[Stored items from a collection]

• • •

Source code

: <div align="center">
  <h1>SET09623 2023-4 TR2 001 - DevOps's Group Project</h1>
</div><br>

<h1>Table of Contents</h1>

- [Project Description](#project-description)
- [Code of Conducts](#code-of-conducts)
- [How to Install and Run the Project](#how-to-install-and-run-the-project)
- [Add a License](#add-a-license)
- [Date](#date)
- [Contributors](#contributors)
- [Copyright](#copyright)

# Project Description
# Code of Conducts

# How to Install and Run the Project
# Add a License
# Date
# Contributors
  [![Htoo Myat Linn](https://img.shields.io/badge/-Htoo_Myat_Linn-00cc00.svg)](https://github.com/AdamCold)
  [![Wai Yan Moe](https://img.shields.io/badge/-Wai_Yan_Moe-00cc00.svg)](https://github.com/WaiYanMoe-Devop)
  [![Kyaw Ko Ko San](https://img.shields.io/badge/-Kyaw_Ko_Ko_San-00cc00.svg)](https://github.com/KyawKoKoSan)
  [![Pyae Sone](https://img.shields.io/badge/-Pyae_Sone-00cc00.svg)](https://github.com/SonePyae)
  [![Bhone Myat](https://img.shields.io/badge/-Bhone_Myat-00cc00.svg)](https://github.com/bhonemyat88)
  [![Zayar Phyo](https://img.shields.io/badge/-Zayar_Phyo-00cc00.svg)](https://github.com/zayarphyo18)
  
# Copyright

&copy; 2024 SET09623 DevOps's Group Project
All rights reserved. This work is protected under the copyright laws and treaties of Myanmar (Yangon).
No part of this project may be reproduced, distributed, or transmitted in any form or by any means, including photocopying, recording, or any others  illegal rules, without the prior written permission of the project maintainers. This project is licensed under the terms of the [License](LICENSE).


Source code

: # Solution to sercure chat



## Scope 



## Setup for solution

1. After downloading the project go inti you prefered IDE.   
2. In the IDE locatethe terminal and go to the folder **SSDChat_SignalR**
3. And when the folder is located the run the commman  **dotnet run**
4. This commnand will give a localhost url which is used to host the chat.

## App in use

• • •

__EXERCISE REQUIREMENTS__. Extract each line holding the word "Contributors" from the records.

__EXPECTED ANSWER__.
- [Contributors](#contributors)
# Contributors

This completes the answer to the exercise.